Looking at the records below, say how many lines contain "MaxOutput". Nothing else belongs in the answer.
-=-=-
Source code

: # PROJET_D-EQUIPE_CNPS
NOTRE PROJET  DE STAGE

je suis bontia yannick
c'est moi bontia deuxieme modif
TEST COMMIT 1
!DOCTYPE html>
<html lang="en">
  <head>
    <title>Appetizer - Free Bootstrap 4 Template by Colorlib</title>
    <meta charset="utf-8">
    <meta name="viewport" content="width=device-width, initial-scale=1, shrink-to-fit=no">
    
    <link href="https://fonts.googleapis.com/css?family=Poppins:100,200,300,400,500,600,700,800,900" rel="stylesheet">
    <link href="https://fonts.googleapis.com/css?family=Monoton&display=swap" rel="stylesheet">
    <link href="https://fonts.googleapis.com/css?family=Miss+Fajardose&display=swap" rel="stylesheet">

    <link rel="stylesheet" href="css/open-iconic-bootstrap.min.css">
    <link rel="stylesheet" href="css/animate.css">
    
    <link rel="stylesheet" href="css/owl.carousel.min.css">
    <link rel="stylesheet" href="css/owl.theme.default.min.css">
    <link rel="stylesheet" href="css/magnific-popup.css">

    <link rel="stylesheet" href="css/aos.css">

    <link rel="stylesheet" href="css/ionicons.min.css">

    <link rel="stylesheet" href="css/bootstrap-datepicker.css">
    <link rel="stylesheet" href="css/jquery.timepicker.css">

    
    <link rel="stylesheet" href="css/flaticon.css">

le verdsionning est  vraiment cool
-=-=-
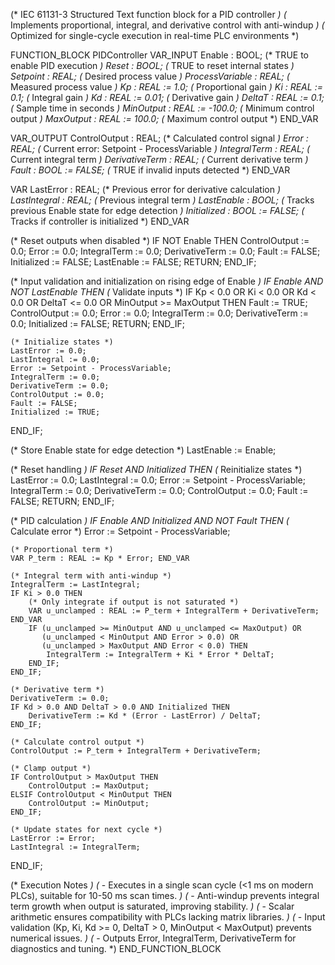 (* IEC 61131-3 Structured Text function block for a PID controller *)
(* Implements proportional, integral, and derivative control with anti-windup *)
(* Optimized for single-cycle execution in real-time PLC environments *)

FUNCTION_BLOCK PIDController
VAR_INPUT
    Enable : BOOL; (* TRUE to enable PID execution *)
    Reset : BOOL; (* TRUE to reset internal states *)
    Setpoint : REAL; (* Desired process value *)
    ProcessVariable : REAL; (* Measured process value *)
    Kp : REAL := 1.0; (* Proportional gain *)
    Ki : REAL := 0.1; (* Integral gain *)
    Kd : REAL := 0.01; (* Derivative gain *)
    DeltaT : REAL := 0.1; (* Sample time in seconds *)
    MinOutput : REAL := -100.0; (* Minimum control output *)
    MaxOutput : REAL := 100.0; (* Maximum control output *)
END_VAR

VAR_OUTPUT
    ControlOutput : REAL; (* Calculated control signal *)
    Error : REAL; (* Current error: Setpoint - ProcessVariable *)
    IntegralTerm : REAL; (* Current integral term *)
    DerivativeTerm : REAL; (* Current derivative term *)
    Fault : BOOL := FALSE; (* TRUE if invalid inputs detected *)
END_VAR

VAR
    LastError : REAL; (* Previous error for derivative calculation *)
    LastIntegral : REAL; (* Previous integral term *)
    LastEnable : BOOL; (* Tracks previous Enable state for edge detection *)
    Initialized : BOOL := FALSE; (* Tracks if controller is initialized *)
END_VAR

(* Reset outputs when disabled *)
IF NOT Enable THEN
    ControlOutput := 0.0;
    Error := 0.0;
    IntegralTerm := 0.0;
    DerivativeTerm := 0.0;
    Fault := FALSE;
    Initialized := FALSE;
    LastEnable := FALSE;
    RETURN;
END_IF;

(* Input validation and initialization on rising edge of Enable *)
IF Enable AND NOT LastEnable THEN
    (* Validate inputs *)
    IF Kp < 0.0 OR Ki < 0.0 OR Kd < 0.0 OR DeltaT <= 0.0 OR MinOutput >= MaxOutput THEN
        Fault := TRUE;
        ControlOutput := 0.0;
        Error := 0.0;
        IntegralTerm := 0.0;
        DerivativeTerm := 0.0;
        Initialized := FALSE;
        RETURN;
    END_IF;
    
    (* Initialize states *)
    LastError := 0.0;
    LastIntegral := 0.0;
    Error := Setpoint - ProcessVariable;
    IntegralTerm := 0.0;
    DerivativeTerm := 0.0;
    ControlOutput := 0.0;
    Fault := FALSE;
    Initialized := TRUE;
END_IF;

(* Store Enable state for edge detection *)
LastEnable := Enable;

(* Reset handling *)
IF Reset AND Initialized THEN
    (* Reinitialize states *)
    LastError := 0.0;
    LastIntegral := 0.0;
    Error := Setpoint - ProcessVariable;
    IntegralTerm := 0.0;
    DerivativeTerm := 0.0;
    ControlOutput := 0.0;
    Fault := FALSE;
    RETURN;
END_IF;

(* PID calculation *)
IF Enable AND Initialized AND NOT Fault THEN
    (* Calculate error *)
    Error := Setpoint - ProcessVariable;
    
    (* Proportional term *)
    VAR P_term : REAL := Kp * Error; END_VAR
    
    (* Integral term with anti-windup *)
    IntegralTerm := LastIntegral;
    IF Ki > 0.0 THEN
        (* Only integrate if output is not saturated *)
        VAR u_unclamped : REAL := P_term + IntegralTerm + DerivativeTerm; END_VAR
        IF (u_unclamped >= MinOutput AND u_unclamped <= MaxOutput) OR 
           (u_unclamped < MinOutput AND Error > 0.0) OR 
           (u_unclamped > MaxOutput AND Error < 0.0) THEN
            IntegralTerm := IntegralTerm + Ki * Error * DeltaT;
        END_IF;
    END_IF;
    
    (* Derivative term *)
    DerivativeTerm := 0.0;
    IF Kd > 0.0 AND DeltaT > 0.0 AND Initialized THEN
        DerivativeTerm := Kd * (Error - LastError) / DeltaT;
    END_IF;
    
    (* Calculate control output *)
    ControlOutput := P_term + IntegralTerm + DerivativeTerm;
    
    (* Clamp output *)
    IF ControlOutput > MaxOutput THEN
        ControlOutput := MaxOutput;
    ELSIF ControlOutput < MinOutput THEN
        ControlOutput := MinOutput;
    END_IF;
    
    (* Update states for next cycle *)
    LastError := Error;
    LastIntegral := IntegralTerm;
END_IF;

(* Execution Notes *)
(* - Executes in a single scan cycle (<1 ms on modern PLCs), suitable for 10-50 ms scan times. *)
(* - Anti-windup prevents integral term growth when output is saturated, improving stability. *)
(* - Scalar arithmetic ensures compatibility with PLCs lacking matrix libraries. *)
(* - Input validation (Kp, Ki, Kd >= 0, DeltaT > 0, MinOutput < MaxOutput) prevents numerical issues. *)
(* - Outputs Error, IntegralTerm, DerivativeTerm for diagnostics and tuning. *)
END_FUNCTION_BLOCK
-=-=-
**Solution to the problem**: 7